Additionally, corrugation may be needed (if hidden wiring) or cable channels (when open).

For electrical installation work you need the following tools:

  • Hammer or drill with three operating modes;
  • Various hammer drill attachments;
  • Grinder or wall chaser (optional, as you can use a hammer drill for this);
  • Standard electrician's kit (nippers, pliers, scissors, electrical tape, screwdrivers, hacksaw and knife);
  • Multimeter with dialing function.

These are tools for hidden type electrical wiring. For open type You will also need a long wire about 1.5 mm thick. With its help it is convenient to pull the cable through the channel.

Getting rid of old wiring

Attention! From this stage, all work is carried out after the entire apartment has been de-energized!

New wiring in the apartment is installed with your own hands only after removing the old one. For this:

  1. Look around the walls for old wire routes. Since cable installation starts from the distribution boxes, you need to find plastic lids or protrusions under wallpaper in the walls. The cover needs to be removed. In the case of open wiring, the search is simple;
  2. Disconnect the cables in the junction boxes;
  3. Pull the wires out of the grooves.

Sometimes dismantling old electrical wiring requires serious damage to the walls or floor if it ran under the floor covering. In this case, it is possible to maintain the finish, but then the wires are cut and their ends are carefully insulated. However, the markings of the new wiring should not coincide with the old circuit, otherwise you will have to destroy everything. This method is relevant when the floor has an expensive coating that lasts for decades.

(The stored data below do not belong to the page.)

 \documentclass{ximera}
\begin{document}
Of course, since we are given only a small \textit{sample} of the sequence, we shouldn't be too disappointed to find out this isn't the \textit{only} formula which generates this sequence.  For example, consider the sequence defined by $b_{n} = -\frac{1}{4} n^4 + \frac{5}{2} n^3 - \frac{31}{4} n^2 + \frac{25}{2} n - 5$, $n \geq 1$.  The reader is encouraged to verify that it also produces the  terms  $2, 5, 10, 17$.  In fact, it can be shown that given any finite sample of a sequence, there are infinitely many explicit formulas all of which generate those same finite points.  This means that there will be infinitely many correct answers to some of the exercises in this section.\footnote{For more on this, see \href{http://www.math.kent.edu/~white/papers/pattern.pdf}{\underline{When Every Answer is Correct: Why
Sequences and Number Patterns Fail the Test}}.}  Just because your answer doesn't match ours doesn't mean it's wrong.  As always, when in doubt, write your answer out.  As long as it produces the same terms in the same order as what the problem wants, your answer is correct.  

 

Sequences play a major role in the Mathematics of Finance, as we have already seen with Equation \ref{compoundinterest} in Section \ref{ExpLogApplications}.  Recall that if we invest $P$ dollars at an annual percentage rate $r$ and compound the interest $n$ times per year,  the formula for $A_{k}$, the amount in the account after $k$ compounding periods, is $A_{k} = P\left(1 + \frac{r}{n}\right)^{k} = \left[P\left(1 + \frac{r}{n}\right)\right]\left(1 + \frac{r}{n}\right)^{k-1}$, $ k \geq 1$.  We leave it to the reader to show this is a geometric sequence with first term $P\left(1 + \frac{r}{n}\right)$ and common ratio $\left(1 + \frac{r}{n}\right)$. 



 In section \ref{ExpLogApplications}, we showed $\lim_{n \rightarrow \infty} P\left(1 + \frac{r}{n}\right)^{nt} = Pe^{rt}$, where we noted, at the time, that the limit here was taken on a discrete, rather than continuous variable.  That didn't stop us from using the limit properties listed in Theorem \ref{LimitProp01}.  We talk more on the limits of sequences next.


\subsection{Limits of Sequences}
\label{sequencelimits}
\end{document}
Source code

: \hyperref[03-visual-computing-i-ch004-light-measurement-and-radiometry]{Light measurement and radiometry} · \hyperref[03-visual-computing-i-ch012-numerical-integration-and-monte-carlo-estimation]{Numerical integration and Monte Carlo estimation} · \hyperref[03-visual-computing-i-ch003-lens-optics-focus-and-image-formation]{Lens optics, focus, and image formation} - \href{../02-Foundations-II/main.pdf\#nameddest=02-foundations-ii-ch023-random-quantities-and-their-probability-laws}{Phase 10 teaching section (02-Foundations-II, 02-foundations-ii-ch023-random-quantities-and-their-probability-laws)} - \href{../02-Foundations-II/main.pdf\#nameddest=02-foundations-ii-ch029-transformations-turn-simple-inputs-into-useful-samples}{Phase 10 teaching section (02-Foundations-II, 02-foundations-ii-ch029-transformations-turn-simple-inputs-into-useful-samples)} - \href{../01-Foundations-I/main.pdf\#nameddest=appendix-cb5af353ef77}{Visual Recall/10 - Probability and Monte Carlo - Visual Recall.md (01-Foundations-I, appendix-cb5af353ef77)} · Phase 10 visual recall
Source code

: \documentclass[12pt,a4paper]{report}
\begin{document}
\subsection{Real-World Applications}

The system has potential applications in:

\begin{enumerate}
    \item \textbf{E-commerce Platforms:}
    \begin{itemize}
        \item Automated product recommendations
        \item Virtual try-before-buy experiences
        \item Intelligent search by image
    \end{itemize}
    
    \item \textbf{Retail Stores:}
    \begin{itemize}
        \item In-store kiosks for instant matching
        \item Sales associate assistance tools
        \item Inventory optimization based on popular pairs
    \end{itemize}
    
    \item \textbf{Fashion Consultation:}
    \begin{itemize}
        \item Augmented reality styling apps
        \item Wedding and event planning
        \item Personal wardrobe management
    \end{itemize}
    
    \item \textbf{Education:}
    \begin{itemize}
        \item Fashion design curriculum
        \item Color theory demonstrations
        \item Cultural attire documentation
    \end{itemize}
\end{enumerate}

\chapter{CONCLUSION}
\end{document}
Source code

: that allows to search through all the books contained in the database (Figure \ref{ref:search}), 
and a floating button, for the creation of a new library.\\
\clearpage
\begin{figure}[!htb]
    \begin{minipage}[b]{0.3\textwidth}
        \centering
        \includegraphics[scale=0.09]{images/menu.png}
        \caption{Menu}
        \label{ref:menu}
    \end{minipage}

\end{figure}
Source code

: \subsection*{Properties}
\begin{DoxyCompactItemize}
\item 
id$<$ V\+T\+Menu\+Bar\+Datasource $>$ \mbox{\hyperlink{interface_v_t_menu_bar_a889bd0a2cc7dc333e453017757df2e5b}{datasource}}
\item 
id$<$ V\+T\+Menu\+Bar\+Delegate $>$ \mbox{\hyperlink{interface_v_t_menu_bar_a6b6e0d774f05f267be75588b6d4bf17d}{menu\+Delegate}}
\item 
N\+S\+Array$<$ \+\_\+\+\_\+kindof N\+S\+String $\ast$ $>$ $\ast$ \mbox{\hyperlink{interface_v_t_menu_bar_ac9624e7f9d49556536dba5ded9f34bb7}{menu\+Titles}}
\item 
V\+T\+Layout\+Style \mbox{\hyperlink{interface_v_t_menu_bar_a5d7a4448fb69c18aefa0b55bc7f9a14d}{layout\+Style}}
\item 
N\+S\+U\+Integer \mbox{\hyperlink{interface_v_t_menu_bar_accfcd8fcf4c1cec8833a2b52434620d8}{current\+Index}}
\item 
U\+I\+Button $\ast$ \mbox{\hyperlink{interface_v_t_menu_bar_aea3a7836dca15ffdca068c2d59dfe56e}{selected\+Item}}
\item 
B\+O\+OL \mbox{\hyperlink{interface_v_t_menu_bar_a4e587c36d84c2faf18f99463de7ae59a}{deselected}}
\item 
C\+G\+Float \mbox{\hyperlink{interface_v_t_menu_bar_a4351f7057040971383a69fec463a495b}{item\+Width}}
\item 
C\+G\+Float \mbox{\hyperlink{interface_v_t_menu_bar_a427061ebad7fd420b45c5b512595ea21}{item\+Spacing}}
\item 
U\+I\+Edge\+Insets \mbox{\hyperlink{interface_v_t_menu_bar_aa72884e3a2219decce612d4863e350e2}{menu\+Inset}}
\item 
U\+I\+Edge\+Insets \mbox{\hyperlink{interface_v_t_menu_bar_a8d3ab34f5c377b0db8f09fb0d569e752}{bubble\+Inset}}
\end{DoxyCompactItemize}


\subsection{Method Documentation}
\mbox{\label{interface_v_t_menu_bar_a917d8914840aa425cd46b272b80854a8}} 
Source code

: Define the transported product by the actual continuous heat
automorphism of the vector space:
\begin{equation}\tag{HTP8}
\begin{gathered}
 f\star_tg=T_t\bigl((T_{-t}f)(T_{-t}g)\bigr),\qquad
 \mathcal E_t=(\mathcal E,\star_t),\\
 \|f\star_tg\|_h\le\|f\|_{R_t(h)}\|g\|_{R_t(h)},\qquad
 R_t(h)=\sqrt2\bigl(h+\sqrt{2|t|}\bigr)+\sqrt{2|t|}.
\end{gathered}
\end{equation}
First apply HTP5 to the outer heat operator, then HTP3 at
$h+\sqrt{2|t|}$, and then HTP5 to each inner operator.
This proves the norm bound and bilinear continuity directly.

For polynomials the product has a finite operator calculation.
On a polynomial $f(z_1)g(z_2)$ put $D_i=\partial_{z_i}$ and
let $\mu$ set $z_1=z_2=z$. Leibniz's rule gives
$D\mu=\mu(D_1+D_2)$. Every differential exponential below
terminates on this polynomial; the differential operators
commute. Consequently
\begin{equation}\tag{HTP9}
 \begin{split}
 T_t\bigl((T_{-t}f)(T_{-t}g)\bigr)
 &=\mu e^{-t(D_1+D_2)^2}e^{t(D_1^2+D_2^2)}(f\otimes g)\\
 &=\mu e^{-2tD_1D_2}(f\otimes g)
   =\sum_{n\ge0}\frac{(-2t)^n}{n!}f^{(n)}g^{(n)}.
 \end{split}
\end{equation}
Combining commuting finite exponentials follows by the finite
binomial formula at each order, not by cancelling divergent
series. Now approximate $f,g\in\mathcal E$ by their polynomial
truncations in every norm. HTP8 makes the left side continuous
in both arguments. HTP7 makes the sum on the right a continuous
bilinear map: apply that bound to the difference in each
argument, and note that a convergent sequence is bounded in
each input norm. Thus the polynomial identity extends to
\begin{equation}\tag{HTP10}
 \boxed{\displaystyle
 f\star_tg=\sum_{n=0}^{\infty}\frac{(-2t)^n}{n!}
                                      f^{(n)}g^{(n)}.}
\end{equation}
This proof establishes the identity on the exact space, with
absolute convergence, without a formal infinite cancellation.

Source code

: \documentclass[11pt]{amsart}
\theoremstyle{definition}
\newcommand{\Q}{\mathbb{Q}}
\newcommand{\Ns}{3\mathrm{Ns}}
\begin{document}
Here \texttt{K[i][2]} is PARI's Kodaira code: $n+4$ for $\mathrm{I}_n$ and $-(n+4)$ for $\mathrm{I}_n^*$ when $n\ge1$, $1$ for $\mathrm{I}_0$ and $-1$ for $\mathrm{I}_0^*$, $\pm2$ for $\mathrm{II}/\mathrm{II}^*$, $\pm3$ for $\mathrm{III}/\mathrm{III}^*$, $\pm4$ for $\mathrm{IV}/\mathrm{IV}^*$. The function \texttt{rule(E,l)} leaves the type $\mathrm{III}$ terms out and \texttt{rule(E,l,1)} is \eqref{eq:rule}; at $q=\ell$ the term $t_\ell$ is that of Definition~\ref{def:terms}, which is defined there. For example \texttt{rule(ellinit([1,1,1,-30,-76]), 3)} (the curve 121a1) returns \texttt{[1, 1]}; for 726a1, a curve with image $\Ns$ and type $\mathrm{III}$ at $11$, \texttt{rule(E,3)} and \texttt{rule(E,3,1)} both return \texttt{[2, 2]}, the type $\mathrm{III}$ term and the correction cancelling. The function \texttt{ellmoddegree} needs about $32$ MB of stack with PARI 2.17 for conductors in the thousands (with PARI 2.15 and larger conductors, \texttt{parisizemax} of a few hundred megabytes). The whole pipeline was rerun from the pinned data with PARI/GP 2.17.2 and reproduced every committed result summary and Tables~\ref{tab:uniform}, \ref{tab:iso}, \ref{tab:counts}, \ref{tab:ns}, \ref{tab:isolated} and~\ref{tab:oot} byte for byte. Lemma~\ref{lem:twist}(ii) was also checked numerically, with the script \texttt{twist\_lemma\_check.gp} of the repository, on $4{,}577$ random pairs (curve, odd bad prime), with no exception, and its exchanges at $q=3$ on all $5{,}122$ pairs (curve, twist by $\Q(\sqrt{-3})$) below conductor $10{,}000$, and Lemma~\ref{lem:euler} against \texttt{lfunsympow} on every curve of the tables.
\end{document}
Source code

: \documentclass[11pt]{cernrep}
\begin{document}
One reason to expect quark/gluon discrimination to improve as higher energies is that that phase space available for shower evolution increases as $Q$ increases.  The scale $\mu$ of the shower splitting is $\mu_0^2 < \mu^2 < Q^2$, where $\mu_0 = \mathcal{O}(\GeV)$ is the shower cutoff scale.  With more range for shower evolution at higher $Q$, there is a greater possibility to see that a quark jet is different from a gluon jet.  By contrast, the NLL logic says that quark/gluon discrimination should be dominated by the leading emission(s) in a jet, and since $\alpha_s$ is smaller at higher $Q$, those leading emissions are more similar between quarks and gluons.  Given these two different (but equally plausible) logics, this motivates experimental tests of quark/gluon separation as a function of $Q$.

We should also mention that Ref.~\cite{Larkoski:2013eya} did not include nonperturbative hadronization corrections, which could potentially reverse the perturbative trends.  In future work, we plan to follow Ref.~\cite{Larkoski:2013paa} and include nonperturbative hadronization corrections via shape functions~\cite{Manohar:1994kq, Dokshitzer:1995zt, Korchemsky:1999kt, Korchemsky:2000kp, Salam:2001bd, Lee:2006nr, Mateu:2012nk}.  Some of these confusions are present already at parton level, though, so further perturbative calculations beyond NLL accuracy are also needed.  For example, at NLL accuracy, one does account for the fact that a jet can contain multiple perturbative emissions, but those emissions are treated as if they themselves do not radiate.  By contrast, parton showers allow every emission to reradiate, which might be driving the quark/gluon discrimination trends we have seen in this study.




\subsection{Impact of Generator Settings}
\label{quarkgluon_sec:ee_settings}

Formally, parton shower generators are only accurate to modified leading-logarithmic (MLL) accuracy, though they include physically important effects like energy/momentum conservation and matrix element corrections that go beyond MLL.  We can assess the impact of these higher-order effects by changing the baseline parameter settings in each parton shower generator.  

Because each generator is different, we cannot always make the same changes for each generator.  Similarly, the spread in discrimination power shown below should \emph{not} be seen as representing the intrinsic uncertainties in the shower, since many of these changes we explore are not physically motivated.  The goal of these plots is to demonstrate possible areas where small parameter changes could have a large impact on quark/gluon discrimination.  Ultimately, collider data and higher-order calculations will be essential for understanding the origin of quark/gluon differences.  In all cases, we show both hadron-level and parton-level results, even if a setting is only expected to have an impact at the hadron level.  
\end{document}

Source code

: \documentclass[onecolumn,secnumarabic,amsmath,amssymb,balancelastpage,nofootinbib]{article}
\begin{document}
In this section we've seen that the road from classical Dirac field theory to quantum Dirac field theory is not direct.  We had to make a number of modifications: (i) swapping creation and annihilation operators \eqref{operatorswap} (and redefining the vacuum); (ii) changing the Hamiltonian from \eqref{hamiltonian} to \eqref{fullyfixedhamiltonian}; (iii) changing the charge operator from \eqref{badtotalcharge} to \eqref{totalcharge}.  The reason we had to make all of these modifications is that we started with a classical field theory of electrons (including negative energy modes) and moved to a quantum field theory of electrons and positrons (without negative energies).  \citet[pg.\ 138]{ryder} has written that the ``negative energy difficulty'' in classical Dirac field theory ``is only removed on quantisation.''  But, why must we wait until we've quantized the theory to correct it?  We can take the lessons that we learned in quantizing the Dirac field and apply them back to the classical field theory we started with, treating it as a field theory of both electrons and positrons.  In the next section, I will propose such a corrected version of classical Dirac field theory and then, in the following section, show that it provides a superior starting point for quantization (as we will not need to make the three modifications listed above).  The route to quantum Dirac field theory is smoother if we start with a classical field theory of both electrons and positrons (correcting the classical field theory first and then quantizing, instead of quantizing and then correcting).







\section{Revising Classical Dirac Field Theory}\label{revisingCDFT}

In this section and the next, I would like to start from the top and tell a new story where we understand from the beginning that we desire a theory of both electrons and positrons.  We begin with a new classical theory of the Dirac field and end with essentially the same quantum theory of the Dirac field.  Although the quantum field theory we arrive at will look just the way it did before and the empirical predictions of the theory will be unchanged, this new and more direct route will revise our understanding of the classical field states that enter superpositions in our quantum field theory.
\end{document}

Then the new cable is laid along the wall.

How to make markup?

The marking is carried out according to the drawn up diagram using a ruler or tapping cord. It must be smooth and accurate: it is along it that grooves will subsequently be made or cable channels will be laid.

To make a line with a cord, you need to attach its free end to starting point route the wire and stretch it to the extreme point. In it, you need to pinch the cord with your finger, and with your free hand, pull it in the middle, and then quickly release it. It will hit the wall, leaving a clear line on it.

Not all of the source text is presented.